Ocse a Svizzera, più automatismo

L’Ocse bacchetta la Svizzera in tema di fisco e la sprona a fare progressi in materia di scambio automatico di informazioni. Il direttore della divisione per le questioni fiscali, Pascal Saint-Amans, non crede che la Confederazione possa essere tolta dalla lista dei paradisi fiscali. “Non esiste un quadro legale. La Svizzera non è ancora in grado di scambiare informazioni sulla base di una legge” ha infatti affermato oggi Saint-Amans parlando alla radio svizzero-tedesca Srf.
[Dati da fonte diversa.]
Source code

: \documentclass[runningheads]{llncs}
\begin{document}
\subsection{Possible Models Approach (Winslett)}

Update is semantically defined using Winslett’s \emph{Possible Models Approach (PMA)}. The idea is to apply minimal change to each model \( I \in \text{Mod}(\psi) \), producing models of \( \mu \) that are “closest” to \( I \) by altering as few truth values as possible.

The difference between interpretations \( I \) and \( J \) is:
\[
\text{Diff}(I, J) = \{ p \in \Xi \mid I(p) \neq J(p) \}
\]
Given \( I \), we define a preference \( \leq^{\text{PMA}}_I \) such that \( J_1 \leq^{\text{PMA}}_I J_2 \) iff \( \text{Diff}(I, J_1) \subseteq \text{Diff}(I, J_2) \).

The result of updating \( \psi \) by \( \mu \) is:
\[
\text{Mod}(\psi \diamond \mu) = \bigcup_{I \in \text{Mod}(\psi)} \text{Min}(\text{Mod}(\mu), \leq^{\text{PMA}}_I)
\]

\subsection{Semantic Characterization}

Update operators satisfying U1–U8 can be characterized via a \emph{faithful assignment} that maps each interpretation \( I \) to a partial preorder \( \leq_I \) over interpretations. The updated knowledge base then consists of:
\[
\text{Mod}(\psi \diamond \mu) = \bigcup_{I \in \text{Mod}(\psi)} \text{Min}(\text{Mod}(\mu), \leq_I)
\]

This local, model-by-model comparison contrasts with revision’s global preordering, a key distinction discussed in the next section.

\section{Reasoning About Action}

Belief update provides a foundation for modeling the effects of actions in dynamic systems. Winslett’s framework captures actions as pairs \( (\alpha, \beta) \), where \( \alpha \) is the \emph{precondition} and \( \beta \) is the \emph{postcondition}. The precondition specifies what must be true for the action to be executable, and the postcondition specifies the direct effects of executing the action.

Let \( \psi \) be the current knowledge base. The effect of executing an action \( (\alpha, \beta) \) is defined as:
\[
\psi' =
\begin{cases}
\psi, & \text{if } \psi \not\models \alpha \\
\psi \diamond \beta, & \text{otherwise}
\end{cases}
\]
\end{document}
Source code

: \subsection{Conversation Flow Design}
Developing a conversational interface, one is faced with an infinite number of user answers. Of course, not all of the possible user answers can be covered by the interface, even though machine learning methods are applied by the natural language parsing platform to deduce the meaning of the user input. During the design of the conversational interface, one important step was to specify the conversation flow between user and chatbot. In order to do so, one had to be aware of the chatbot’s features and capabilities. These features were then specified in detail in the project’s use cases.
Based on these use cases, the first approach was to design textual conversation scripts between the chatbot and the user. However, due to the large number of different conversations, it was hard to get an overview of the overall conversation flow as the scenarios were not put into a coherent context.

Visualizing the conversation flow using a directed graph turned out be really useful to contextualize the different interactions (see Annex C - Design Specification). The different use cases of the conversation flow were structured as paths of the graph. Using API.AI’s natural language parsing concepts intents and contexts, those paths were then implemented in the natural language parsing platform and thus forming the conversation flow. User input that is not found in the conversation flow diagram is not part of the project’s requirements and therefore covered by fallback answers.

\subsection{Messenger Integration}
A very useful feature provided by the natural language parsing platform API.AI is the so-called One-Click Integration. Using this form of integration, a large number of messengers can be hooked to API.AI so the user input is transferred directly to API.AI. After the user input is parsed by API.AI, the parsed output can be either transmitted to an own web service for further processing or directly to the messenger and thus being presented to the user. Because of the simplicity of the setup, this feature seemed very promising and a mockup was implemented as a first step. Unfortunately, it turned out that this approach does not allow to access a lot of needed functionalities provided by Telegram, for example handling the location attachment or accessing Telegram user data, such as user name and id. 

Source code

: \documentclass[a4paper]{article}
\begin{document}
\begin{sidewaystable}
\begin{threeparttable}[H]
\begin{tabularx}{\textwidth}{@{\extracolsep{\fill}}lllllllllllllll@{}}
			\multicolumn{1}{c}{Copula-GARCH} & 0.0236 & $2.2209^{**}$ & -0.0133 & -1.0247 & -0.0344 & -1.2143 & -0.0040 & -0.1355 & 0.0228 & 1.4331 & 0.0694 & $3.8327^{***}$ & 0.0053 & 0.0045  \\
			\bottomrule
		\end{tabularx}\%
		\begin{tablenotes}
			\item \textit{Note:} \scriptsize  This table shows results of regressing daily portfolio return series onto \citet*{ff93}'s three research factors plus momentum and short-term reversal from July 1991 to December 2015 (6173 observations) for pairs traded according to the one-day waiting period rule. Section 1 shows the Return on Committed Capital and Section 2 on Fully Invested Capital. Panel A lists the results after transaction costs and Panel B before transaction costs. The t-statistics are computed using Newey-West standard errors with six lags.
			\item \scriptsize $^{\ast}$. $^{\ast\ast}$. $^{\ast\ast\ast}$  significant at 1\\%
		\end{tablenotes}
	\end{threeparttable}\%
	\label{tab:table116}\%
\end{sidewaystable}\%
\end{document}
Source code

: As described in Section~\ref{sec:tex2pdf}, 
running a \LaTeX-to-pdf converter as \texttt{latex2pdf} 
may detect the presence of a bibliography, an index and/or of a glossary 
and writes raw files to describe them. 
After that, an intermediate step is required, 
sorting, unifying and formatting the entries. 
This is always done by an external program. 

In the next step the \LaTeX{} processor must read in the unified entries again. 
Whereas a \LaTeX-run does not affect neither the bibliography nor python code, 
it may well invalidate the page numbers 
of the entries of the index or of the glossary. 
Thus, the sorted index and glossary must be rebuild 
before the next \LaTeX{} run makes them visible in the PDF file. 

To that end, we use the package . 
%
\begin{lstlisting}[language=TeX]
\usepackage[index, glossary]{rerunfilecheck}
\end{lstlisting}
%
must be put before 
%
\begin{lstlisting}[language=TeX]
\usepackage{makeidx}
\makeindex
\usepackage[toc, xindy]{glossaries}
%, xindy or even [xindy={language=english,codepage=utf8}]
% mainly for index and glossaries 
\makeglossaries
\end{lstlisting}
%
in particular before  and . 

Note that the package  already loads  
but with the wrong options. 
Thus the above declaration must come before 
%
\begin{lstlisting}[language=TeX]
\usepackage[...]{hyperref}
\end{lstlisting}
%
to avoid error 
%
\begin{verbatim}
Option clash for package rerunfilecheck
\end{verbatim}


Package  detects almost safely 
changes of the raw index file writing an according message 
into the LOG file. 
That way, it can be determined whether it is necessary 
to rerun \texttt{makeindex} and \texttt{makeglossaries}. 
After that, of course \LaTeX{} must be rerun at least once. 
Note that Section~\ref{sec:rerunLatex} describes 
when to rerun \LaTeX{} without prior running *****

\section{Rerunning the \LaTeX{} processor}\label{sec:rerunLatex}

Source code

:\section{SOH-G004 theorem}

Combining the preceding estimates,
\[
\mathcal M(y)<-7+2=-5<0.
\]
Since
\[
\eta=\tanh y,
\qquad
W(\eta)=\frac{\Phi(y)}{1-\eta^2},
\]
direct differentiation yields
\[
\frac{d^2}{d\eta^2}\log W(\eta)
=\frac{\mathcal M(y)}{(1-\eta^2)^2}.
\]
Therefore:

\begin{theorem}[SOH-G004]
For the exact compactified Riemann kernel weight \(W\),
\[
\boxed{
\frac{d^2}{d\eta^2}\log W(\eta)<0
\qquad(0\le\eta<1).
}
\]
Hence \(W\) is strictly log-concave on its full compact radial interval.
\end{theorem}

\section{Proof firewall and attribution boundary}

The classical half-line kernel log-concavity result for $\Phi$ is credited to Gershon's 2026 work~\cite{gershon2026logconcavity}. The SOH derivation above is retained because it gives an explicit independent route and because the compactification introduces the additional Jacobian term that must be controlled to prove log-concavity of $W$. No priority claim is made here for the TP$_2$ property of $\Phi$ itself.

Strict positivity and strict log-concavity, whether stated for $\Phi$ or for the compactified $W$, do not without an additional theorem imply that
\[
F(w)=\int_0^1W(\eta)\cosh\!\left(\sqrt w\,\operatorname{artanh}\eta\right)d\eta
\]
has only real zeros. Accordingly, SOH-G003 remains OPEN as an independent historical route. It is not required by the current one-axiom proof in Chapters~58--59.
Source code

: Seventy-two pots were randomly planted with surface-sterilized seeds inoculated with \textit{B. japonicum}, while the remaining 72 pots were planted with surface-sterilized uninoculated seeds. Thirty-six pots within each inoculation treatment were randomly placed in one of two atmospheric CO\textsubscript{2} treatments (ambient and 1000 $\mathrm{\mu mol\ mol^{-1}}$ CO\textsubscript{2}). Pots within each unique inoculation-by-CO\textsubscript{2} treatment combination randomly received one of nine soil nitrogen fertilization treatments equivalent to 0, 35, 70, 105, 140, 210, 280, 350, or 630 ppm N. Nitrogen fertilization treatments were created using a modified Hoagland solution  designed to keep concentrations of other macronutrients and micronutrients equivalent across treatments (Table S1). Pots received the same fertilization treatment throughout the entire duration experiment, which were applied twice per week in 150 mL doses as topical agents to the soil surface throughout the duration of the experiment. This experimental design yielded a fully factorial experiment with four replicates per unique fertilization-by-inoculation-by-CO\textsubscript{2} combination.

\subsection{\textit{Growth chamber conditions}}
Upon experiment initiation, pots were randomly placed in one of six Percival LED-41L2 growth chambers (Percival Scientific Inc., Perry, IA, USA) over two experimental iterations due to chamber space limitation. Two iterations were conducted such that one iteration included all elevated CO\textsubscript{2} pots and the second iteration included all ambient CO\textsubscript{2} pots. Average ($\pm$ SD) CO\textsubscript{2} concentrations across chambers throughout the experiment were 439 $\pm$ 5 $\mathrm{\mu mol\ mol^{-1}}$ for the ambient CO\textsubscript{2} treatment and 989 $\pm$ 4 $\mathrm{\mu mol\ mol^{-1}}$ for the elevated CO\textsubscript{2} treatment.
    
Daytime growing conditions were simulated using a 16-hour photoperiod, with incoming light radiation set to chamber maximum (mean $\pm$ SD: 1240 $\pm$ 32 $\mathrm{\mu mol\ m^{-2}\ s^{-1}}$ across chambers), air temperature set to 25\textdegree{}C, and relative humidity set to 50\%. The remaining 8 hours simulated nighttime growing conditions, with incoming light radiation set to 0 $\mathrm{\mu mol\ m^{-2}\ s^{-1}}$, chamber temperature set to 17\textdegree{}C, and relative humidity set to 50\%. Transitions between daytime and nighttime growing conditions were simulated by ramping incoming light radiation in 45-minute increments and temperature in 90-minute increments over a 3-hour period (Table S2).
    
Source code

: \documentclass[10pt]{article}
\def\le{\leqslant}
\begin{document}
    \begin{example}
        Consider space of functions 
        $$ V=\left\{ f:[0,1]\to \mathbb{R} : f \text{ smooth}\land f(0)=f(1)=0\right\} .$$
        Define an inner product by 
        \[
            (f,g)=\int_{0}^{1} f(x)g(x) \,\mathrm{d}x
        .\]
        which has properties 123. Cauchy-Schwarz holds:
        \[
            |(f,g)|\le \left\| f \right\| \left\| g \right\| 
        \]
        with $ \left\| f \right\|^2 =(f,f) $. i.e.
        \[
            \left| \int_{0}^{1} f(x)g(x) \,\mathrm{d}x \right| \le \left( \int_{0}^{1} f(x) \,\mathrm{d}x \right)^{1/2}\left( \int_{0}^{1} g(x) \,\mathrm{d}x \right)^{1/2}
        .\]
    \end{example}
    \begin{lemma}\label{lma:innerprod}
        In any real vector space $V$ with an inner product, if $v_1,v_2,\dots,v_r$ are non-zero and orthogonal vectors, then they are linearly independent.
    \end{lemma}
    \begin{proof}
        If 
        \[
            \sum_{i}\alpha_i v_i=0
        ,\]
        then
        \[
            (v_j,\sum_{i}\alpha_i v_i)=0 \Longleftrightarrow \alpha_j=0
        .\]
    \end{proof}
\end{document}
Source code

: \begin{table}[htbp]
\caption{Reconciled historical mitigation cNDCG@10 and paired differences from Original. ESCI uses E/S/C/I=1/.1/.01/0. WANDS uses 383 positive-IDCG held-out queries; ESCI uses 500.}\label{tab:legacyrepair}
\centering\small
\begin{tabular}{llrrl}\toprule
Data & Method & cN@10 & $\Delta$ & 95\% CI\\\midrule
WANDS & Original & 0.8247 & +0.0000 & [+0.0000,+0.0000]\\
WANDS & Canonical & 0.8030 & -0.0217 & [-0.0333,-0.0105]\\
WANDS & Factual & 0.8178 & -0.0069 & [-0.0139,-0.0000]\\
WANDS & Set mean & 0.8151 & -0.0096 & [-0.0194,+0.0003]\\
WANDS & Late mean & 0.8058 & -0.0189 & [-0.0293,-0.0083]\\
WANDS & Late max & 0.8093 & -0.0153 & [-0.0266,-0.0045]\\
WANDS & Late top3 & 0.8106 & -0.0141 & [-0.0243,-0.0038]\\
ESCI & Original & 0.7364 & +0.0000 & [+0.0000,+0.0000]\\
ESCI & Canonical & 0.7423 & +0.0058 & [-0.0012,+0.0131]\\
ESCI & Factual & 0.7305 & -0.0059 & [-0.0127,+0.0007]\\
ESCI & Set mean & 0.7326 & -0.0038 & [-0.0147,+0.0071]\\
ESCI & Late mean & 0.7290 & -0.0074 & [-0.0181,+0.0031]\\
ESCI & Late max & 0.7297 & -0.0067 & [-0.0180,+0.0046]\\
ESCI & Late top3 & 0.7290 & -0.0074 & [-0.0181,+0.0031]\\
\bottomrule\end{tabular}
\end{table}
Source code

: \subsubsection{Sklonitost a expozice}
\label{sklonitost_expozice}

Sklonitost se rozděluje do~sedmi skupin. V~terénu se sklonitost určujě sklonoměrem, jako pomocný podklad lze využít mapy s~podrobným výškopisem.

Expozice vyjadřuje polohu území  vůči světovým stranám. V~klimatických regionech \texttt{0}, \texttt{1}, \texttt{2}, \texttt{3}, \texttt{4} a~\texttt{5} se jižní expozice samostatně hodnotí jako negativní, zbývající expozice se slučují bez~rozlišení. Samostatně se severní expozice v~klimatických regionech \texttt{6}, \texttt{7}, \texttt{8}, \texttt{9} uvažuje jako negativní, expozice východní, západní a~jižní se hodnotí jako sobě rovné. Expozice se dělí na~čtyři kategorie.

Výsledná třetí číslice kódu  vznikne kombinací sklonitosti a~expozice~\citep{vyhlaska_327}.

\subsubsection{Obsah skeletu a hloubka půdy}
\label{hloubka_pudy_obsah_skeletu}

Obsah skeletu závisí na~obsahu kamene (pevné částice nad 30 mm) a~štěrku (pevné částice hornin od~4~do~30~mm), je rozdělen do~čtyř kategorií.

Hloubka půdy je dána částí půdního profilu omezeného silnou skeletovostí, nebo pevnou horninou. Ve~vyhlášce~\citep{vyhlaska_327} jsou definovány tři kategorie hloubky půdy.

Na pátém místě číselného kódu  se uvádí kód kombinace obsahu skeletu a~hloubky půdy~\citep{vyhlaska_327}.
L’Ocse non è soddisfatta degli ultimi dibattiti sul tema. Anche certe concessioni del Consiglio federale sono insufficienti, ad esempio il fatto che i clienti bancari interessati non vengano piu’ informati a priori in caso di una procedura di assistenza amministrativa. Inoltre, ha deciso il governo, l’assistenza va concessa anche se la richiesta si basa su dati rubati. “La Svizzera fa passi avanti, bozze di legge sono in parlamento. Ma la divisione per le questioni fiscali dell’Ocse esamina le leggi solo una volta entrate in vigore”, ha spiegato Saint-Amans. L’organizzazione parigina effettua regolarmente controlli sul rispetto delle sue linee guida. Dopo l’ultimo “Peer Review” la Svizzera era stata invitata ad adottare svariate misure, come concludere un numero sufficiente di accordi sulla doppia imposizione con assistenza amministrativa in base agli standard dell’Ocse. Quest’autunno e’ in programma il prossimo esame. A meta’ agosto il Consiglio federale aveva avvertito che la Svizzera deve aspettarsi la nota peggiore qualora non accettasse gli standard richiesti. E cio’, aveva affermato, sarebbe “molto negativo per l’immagine, inoltre sussisterebbe il rischio di sanzioni”.